▶ **HOW TO COMPLETE THIS TASK**: In the entries below, how many lines contain the word "filter"? State the number and nothing more.

▶ **SUPPLIED ENTRIES**:
------------------------
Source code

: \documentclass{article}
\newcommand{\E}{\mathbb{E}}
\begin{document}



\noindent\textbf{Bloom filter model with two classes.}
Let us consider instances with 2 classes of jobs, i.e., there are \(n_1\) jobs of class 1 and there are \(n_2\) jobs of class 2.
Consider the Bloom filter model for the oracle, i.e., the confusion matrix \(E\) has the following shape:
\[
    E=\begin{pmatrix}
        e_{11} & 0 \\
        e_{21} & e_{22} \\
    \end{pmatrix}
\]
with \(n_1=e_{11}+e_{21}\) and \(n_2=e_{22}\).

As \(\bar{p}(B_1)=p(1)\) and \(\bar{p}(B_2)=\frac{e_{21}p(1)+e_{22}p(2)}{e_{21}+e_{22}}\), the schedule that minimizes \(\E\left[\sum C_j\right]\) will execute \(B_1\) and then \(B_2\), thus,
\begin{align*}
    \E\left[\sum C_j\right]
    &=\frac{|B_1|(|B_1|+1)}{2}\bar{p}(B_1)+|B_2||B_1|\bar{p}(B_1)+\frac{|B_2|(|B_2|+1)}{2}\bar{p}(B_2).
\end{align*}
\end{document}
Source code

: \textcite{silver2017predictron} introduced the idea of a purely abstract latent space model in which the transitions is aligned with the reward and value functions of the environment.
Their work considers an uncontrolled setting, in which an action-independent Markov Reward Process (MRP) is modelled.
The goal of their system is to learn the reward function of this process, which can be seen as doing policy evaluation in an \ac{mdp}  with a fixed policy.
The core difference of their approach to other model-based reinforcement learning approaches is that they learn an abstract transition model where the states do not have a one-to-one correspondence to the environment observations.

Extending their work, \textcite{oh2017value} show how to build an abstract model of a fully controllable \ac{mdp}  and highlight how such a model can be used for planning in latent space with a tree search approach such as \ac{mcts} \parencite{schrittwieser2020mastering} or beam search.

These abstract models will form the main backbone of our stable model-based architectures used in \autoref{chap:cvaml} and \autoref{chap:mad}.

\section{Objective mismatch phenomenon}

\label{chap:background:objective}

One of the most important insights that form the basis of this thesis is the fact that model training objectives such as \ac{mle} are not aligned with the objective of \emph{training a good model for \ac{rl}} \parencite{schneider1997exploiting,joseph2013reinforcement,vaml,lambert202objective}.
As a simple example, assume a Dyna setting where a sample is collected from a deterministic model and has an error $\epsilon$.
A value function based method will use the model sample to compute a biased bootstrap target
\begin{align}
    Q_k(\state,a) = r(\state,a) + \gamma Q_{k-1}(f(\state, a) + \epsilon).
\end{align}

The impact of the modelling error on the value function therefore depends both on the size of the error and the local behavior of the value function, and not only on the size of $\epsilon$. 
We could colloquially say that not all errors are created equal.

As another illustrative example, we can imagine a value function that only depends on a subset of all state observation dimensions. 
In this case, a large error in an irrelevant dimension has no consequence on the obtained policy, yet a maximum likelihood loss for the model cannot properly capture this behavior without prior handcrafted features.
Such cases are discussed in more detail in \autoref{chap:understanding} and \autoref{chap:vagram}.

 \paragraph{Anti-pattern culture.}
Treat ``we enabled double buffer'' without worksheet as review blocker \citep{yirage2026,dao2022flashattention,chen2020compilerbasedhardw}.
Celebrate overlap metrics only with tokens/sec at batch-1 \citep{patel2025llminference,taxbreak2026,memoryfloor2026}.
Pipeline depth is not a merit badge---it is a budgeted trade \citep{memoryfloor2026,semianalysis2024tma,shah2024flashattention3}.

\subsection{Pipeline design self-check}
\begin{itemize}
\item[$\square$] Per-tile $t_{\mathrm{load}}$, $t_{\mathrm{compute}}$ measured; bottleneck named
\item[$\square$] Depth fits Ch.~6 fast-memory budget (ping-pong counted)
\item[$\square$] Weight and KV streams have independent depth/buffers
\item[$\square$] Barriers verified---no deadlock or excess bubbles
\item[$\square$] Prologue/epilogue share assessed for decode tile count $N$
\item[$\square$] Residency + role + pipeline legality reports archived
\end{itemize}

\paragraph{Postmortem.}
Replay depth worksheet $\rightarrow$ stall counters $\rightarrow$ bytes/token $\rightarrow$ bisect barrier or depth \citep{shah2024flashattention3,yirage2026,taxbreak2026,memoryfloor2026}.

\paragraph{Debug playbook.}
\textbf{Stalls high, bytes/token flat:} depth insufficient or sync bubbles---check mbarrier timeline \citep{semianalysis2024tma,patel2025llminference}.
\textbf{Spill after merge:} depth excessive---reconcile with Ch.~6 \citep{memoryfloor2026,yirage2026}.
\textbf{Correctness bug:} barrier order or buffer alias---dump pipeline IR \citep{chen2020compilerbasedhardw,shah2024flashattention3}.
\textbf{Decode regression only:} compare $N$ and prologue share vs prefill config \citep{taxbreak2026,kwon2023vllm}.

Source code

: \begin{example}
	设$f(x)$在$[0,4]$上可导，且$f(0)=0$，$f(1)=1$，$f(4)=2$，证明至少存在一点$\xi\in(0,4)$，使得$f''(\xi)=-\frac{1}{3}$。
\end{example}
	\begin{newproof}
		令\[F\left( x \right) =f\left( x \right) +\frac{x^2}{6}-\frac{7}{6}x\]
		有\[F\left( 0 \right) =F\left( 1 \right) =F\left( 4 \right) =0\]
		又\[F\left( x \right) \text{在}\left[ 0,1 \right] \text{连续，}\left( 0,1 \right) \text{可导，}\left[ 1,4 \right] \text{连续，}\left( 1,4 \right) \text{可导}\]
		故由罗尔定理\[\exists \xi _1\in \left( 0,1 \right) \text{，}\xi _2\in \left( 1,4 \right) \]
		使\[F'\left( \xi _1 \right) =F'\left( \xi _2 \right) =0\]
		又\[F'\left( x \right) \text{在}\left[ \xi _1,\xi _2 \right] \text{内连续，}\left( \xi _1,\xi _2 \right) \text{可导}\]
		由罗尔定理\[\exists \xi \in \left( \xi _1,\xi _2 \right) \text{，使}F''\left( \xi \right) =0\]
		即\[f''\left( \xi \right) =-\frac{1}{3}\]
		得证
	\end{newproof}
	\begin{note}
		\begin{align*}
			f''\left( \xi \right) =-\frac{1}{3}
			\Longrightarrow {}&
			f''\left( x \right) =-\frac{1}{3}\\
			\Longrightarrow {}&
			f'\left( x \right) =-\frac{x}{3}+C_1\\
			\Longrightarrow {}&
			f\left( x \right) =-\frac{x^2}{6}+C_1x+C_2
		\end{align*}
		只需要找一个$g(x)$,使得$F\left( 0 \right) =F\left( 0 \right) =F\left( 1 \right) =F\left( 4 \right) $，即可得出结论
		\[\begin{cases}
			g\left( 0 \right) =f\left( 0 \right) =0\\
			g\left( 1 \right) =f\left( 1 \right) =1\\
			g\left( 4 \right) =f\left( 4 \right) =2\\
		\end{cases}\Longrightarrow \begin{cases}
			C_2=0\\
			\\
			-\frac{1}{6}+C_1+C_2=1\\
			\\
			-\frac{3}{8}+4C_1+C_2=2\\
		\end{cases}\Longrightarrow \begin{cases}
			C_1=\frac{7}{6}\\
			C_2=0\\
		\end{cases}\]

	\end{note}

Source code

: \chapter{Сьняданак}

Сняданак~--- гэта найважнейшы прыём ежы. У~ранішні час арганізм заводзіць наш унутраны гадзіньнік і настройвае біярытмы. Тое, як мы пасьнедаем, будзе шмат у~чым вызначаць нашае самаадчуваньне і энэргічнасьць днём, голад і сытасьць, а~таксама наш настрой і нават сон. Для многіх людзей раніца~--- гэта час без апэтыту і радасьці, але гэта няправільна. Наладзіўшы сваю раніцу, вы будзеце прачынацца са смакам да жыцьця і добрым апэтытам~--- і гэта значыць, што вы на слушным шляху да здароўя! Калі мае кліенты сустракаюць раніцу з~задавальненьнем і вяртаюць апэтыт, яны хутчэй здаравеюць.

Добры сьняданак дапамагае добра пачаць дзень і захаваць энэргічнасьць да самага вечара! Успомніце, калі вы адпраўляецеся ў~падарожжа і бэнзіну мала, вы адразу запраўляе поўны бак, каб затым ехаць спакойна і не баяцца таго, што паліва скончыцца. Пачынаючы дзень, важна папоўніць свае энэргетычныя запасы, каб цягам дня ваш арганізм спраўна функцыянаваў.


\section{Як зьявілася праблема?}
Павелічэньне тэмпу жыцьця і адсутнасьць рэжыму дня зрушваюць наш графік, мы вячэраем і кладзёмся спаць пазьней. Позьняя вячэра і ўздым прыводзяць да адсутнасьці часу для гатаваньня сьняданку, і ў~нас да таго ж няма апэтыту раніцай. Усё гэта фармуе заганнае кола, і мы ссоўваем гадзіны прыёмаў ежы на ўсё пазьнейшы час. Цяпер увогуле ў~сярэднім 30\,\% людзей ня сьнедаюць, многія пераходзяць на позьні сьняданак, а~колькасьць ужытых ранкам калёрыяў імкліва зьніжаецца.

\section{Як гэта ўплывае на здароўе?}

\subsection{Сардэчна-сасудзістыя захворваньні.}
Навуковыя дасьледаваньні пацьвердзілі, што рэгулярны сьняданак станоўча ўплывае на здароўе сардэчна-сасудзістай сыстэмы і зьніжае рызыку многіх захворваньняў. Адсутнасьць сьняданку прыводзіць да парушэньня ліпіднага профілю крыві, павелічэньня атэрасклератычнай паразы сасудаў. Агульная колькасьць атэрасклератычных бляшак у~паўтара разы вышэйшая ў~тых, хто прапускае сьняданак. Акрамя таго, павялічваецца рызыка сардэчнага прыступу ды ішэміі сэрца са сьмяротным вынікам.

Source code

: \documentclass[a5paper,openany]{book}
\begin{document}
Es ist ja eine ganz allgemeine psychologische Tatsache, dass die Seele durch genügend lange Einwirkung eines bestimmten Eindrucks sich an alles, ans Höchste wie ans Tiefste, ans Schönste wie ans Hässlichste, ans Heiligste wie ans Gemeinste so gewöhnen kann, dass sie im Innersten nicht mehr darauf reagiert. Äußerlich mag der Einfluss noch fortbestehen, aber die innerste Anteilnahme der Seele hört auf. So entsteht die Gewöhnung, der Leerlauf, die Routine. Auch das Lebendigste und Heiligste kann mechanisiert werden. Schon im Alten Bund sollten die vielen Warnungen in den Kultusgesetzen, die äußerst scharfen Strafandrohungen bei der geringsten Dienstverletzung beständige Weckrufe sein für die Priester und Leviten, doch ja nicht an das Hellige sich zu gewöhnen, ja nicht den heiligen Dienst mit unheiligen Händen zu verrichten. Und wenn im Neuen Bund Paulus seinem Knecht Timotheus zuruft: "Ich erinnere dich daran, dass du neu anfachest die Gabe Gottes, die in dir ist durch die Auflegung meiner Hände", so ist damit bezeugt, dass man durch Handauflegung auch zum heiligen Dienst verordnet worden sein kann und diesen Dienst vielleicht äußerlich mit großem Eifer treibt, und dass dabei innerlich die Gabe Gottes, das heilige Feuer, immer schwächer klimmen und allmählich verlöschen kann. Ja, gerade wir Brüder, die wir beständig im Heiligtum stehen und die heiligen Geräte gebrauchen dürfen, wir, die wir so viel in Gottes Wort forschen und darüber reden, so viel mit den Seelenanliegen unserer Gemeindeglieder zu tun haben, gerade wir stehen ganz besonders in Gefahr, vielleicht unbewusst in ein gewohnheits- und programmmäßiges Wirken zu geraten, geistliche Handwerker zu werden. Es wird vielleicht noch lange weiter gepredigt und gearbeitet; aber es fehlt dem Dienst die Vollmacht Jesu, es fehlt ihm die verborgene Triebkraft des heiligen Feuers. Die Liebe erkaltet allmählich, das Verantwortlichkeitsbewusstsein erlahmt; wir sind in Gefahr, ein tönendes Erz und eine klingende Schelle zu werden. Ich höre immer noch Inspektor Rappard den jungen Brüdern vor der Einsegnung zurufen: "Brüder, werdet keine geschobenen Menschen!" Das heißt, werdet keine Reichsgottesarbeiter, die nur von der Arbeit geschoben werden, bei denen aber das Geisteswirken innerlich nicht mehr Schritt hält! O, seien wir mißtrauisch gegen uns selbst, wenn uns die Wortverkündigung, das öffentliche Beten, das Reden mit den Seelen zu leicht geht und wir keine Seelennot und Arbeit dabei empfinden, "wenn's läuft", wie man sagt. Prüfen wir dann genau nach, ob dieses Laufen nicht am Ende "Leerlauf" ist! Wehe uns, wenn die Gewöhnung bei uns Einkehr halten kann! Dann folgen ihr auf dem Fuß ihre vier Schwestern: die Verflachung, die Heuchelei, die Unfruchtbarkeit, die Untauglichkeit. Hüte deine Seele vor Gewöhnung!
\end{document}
------------------------
▶ **TASK RESULT**: 2